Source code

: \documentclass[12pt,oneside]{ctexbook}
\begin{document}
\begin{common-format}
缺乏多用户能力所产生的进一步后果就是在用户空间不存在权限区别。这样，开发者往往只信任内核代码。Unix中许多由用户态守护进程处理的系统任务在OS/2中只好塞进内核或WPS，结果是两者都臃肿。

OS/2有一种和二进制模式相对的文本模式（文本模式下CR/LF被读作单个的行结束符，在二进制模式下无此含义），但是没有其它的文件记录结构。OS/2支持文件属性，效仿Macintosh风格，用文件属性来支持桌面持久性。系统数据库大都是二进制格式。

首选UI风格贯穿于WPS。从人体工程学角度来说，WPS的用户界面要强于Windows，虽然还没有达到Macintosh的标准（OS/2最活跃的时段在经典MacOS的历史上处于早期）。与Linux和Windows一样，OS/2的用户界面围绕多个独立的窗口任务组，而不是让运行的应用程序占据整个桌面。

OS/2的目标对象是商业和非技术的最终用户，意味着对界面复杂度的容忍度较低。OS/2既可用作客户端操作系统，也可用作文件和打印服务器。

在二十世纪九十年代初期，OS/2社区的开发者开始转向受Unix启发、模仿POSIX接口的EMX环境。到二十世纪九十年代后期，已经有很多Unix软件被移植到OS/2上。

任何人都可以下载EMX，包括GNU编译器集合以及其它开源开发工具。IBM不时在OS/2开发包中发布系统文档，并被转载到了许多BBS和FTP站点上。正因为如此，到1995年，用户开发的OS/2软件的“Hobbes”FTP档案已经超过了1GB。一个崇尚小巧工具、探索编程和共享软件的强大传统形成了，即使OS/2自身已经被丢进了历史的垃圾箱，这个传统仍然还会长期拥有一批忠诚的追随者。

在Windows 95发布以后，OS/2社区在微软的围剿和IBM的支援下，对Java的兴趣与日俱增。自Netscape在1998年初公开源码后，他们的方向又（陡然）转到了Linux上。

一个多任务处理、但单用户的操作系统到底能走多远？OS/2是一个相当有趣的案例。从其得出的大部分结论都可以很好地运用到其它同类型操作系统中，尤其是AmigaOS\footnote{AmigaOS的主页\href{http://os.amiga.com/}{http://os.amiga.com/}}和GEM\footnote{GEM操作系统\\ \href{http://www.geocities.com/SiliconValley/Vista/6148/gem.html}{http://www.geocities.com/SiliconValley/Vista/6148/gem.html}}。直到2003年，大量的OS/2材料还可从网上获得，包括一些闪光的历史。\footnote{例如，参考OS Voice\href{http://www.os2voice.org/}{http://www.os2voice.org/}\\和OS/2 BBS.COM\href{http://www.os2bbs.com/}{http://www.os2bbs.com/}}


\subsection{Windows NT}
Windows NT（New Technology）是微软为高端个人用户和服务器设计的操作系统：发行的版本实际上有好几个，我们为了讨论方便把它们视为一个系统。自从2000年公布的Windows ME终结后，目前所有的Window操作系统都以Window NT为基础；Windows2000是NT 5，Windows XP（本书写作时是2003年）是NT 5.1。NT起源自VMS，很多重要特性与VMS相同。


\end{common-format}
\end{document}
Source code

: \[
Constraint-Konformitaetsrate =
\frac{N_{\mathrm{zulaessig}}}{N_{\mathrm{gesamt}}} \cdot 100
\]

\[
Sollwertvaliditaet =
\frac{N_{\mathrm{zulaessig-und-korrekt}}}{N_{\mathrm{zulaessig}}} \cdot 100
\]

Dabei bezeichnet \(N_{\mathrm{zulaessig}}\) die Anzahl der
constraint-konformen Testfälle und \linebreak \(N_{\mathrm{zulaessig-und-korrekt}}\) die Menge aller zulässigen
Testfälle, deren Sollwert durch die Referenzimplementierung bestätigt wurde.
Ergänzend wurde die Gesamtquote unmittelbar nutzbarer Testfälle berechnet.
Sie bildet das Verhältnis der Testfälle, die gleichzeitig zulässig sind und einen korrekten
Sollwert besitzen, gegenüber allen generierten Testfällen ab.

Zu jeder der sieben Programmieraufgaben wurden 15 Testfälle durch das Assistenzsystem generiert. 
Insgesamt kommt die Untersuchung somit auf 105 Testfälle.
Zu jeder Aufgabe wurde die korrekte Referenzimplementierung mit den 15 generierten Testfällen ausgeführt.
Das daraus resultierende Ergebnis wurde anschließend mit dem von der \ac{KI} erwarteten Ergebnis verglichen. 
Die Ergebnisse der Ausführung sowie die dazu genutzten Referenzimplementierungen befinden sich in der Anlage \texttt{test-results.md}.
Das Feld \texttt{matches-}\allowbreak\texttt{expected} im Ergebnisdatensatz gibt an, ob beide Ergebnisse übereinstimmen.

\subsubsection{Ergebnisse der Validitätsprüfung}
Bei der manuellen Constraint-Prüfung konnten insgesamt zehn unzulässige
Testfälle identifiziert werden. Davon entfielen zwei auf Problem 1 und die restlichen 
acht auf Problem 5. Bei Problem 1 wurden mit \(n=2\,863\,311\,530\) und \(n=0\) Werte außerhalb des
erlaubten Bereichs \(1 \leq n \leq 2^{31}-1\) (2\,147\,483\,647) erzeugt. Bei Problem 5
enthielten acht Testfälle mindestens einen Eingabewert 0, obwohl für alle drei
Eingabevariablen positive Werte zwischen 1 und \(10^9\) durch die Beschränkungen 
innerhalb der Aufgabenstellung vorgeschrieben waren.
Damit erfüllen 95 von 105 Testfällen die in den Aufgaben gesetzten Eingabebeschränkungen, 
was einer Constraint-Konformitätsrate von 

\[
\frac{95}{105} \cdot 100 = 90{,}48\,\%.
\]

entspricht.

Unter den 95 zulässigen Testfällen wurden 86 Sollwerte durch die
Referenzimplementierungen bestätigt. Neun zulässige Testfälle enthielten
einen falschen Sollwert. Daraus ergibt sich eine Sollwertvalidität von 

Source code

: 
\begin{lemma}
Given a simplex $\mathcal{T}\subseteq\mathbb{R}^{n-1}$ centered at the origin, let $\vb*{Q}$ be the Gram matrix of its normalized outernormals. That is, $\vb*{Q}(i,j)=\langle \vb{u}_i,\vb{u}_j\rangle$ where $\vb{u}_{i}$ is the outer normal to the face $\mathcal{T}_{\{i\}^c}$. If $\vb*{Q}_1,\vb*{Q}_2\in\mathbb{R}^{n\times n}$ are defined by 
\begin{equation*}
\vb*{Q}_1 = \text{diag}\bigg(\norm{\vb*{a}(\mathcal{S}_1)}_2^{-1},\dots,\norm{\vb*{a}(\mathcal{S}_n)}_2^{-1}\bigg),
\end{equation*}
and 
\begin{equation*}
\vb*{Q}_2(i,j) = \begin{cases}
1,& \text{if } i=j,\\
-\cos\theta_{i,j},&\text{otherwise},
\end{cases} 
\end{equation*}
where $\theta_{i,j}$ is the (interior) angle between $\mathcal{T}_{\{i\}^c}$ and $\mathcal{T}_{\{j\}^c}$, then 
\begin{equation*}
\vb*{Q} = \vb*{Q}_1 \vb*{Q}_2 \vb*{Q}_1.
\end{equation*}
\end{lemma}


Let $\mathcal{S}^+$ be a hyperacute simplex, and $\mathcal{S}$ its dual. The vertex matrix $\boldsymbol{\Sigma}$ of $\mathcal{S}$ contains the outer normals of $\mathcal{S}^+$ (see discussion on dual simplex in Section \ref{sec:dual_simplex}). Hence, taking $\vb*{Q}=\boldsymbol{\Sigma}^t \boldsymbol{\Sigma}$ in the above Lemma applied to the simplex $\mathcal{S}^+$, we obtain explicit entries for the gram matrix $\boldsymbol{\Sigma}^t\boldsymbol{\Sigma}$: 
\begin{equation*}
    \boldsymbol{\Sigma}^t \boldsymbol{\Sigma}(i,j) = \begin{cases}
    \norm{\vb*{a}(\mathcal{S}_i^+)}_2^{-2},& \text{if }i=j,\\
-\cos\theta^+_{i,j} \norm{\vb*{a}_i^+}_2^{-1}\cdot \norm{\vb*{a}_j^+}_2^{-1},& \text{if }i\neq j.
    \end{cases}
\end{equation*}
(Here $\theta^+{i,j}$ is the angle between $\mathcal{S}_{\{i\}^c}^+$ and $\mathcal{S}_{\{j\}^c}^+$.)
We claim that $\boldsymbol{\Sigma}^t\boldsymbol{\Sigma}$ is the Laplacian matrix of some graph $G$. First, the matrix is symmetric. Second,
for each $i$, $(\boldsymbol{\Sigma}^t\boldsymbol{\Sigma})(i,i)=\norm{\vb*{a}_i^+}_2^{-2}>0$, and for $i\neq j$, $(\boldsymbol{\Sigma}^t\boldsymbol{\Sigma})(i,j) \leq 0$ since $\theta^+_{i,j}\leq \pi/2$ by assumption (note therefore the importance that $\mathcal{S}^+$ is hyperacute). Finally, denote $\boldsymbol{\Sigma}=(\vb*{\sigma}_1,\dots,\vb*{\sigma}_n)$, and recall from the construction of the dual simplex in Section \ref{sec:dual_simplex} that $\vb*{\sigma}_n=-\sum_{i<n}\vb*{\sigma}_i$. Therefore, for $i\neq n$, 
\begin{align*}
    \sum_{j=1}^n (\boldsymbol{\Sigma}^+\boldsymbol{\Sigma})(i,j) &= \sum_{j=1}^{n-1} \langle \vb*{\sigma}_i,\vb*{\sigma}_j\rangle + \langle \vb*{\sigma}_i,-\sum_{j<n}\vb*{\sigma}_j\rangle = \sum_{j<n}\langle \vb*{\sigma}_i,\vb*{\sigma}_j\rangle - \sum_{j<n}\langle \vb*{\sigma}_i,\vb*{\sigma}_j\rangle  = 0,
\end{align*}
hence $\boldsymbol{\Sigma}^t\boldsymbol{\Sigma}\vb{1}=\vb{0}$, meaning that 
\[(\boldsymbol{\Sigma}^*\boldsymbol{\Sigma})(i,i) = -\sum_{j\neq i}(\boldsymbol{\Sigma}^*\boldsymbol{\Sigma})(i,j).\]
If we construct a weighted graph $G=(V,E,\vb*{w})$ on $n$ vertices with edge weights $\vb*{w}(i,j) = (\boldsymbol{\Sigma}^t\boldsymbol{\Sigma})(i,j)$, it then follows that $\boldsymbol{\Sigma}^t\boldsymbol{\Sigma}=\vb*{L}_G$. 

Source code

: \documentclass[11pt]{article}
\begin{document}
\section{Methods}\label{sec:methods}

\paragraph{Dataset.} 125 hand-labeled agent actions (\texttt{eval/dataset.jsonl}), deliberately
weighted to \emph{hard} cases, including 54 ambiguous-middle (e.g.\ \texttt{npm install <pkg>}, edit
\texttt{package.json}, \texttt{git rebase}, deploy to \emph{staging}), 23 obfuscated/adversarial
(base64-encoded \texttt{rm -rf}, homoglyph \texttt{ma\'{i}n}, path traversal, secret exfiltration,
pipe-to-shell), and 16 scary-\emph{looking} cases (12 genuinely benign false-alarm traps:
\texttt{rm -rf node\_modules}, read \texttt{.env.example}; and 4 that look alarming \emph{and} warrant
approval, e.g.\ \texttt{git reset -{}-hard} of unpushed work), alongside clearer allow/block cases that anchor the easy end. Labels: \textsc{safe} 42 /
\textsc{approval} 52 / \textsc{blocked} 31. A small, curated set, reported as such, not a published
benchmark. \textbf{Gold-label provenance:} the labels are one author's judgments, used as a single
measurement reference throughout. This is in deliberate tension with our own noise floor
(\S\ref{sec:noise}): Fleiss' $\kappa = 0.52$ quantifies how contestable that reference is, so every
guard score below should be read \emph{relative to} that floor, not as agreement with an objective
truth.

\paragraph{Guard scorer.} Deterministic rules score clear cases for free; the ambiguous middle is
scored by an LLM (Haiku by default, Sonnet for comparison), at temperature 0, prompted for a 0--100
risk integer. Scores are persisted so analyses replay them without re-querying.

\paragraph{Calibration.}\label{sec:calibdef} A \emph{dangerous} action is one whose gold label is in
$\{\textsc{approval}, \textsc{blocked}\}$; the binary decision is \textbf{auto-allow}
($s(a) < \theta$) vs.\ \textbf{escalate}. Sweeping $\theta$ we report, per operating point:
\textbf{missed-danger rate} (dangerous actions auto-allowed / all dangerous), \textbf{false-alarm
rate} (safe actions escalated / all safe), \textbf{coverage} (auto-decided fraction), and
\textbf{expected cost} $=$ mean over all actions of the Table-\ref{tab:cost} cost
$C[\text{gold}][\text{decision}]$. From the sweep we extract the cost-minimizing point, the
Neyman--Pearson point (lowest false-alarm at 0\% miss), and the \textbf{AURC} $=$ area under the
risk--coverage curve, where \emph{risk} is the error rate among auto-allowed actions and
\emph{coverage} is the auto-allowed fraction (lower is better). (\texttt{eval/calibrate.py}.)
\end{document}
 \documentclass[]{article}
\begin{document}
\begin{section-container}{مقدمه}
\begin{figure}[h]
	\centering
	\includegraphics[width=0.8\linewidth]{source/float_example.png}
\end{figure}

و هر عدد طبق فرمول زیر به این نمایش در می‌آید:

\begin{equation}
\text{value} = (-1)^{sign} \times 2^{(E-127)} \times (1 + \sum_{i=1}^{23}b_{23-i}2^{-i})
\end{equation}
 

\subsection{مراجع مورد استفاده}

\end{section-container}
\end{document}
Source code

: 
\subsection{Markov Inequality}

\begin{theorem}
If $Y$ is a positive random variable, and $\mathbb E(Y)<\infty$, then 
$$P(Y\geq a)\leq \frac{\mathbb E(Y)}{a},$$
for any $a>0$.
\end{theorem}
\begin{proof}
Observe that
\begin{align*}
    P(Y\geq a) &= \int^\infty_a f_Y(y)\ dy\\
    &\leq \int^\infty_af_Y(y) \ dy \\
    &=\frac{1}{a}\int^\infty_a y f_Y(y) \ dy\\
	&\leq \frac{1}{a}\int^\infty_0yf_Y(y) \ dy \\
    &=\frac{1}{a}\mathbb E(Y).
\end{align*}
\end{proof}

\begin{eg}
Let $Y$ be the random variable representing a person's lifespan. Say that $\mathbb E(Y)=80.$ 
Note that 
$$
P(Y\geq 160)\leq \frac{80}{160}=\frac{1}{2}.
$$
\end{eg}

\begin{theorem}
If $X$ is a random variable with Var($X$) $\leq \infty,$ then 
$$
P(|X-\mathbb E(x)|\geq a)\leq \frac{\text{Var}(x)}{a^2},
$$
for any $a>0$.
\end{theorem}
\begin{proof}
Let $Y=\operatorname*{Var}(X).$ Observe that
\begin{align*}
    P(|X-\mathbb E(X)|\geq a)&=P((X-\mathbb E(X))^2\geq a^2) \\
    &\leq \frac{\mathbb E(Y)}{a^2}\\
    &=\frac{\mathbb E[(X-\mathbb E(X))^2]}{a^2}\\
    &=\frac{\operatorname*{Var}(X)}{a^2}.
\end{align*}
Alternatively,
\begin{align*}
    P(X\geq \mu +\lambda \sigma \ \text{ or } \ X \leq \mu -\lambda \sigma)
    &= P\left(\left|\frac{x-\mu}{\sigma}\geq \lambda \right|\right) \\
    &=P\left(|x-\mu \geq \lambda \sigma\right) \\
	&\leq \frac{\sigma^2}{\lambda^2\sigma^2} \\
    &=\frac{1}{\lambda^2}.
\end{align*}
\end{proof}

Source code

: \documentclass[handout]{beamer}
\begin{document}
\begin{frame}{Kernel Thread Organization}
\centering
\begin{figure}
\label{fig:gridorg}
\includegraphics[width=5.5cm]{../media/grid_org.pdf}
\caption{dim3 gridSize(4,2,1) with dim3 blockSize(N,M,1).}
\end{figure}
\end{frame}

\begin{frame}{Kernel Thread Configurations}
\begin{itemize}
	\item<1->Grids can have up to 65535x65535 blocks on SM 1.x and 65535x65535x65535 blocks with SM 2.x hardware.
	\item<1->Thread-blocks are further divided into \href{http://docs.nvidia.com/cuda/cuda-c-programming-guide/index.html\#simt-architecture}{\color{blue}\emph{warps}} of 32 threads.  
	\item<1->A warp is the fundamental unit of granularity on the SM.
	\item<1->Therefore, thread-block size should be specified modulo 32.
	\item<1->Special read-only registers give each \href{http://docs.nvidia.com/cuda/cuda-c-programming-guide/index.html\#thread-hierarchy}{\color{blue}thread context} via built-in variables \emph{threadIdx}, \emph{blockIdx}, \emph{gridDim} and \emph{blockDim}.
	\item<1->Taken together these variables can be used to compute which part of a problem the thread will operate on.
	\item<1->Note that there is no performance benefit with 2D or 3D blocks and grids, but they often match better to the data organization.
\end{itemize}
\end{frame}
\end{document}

===

What this task involves: Across the entries, work out how many lines hold the word "fraction". Reply with that number only.

Answer box: 2